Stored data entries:
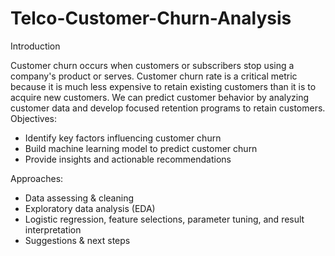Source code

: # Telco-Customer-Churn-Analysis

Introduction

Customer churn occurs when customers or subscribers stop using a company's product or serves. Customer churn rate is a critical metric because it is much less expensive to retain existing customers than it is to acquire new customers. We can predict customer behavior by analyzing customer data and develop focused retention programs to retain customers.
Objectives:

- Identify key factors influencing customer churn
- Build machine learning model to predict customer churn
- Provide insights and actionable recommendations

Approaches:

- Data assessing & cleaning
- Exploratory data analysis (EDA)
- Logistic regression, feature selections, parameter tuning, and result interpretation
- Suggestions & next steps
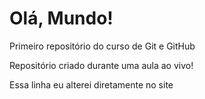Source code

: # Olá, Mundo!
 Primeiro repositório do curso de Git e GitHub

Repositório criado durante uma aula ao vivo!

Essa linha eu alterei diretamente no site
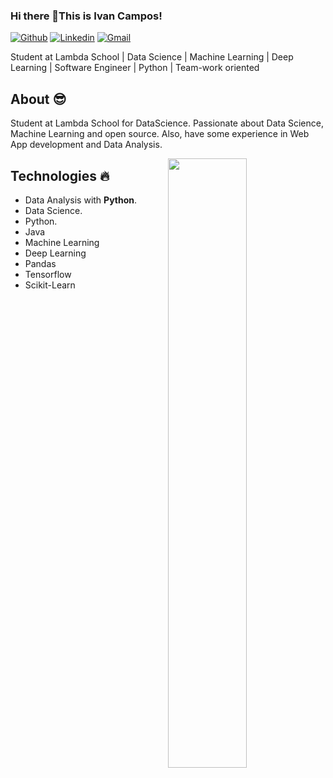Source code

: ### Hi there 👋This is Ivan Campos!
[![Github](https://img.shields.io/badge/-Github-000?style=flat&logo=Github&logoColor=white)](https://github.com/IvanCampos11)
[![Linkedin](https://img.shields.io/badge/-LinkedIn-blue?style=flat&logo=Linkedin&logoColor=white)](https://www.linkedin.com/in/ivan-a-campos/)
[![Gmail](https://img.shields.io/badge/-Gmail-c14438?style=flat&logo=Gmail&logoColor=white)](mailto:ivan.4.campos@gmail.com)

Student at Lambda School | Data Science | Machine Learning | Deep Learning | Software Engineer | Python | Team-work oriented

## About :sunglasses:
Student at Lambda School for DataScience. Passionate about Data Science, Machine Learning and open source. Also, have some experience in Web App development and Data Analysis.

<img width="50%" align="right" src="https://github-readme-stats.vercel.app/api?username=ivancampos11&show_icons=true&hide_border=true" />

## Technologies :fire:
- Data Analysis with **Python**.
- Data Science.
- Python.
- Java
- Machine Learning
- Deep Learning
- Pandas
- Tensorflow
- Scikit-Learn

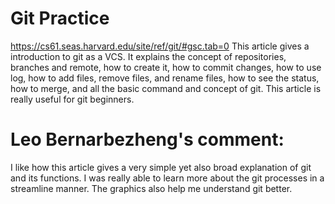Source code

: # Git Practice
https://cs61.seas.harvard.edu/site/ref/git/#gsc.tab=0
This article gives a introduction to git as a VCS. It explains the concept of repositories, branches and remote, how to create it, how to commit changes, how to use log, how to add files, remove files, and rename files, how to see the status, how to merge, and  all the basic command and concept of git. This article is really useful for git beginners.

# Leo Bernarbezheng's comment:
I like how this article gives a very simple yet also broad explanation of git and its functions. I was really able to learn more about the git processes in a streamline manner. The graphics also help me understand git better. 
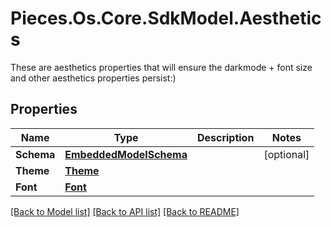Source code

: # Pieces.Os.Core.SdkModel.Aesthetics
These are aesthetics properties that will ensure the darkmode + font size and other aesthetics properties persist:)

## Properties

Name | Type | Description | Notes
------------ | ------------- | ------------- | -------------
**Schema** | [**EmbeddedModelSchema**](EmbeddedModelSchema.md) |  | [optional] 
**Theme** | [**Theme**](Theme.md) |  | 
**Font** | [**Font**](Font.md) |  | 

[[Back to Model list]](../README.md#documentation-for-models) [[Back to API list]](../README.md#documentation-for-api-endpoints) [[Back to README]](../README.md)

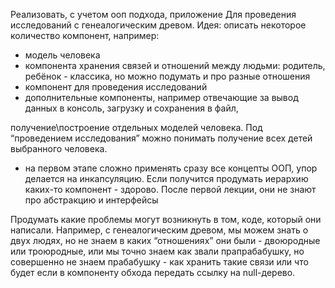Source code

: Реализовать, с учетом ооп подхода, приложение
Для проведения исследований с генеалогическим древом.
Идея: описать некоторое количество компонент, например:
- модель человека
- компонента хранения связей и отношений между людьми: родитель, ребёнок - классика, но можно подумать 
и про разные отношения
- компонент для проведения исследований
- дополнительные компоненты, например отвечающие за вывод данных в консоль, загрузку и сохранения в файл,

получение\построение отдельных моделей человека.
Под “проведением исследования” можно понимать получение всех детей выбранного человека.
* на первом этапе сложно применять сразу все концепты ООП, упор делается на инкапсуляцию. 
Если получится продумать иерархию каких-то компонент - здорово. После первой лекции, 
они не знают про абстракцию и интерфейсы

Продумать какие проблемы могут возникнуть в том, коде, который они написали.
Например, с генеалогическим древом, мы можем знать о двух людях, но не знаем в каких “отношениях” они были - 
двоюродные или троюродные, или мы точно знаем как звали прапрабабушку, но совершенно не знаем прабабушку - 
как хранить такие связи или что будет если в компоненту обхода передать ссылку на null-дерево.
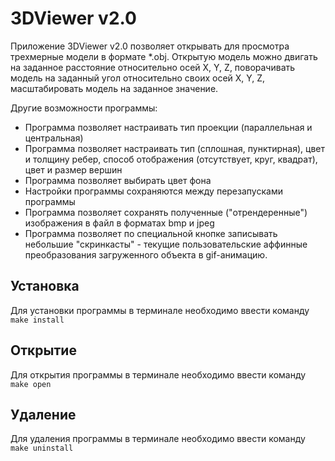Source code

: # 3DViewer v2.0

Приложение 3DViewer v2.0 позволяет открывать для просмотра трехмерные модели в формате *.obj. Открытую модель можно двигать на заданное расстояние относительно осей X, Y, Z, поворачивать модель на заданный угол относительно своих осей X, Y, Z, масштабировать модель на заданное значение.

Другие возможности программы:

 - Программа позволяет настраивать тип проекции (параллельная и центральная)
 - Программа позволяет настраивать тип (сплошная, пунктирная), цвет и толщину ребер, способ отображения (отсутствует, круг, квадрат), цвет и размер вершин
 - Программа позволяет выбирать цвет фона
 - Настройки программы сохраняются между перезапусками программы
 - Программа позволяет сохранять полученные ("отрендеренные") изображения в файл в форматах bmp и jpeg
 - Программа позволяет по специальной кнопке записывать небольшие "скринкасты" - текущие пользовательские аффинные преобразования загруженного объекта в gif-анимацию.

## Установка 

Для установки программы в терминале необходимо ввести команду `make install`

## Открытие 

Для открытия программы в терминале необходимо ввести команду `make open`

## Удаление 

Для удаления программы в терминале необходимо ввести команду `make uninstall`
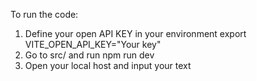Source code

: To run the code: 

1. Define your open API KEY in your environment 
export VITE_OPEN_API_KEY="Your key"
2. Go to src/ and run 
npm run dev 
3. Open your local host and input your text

--

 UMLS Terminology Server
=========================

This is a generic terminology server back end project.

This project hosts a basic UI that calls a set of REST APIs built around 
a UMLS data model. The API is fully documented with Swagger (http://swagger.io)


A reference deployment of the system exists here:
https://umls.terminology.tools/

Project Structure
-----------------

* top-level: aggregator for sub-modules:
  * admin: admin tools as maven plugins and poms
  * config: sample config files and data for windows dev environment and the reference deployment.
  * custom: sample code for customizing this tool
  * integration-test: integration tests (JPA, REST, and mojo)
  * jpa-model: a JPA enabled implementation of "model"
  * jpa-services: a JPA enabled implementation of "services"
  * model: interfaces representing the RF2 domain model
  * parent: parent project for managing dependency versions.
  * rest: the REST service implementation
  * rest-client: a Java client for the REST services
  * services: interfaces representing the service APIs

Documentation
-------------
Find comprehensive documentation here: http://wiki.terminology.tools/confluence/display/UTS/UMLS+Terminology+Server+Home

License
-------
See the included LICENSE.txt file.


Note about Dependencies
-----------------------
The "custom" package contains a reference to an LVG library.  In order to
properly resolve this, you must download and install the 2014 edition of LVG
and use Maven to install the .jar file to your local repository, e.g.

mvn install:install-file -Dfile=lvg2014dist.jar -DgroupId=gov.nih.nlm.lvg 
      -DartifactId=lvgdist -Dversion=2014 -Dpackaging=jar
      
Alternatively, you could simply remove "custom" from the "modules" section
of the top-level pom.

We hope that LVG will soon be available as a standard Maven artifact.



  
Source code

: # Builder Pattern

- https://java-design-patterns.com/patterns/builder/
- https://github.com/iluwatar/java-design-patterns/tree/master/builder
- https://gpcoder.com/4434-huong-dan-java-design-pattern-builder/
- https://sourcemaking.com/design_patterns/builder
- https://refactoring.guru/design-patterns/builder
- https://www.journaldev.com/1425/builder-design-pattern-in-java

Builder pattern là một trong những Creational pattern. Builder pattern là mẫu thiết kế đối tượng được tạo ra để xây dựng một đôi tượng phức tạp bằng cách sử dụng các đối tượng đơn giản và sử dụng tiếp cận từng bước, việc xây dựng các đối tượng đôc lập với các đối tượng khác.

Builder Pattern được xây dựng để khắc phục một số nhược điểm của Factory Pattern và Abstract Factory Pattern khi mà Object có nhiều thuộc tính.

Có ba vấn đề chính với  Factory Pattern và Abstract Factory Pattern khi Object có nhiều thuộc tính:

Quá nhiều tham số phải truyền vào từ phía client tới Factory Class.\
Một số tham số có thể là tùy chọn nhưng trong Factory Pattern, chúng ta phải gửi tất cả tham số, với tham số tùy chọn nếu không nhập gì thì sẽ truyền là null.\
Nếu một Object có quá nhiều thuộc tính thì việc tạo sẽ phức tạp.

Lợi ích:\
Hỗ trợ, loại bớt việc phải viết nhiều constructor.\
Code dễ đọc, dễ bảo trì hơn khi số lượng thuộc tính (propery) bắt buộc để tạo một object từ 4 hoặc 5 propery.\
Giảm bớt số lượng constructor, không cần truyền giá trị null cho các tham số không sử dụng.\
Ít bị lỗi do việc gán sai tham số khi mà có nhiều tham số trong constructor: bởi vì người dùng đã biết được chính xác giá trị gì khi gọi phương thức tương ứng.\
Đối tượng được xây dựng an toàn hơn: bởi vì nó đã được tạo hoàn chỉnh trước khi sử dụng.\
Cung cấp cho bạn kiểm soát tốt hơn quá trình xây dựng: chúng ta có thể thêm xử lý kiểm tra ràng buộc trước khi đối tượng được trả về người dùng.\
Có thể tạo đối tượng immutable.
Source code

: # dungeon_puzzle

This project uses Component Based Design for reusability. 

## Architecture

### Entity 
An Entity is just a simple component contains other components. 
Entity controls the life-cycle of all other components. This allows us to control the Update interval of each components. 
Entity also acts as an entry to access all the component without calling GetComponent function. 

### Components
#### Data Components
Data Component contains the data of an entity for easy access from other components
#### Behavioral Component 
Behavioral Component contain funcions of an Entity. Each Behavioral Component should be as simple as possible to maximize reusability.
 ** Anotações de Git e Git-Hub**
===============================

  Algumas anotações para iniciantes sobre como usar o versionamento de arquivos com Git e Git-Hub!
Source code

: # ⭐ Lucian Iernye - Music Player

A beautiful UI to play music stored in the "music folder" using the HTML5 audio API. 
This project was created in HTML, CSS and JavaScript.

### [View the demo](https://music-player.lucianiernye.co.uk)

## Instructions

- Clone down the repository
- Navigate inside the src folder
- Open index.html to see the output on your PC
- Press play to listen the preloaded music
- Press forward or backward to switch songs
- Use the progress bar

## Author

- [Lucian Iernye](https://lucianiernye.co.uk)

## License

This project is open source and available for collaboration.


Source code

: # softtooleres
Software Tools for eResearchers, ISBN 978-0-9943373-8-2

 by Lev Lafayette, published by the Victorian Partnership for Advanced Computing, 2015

---

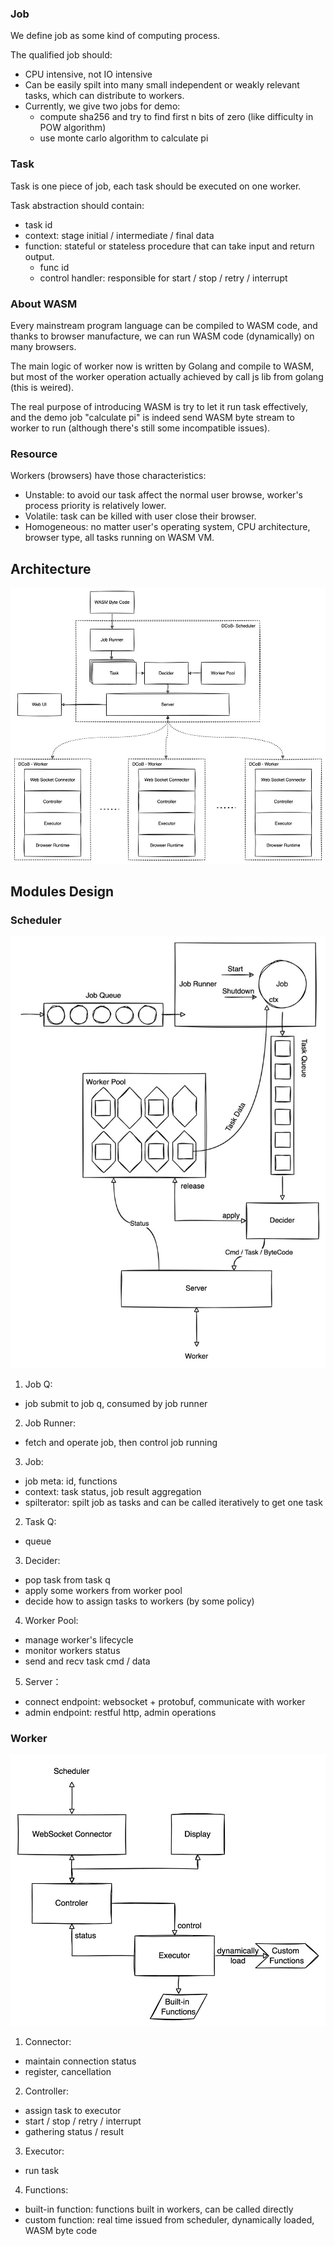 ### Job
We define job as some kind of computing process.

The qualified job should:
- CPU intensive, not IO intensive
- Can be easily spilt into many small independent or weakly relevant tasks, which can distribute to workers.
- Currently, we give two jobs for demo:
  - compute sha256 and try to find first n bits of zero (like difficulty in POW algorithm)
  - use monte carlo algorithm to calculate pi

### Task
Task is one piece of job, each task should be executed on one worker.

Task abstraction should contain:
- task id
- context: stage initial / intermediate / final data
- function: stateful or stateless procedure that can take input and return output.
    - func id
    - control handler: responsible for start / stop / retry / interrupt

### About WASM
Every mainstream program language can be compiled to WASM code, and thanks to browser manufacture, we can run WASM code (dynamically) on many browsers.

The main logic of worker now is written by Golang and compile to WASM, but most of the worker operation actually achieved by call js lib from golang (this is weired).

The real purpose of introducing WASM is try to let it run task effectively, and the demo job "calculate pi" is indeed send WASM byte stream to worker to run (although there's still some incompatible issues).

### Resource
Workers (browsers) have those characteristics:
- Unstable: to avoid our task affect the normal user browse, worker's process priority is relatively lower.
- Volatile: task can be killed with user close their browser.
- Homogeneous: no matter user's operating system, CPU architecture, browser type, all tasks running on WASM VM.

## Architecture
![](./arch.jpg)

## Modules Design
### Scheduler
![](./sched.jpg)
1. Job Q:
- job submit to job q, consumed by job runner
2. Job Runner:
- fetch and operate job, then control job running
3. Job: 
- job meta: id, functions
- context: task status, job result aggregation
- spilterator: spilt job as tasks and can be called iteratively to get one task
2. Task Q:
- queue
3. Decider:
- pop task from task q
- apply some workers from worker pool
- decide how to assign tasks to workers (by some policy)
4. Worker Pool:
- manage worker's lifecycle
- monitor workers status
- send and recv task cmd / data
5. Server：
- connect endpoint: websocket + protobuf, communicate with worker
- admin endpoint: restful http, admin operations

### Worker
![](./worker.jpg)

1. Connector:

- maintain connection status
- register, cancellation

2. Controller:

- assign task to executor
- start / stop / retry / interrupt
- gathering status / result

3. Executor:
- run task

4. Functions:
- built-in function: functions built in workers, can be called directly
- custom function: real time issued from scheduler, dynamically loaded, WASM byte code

> Goal of the exercise:
Spot every line in the entries that includes the word "built", and copy each one out.

> Solved exercise:
This project hosts a basic UI that calls a set of REST APIs built around 
- built-in function: functions built in workers, can be called directly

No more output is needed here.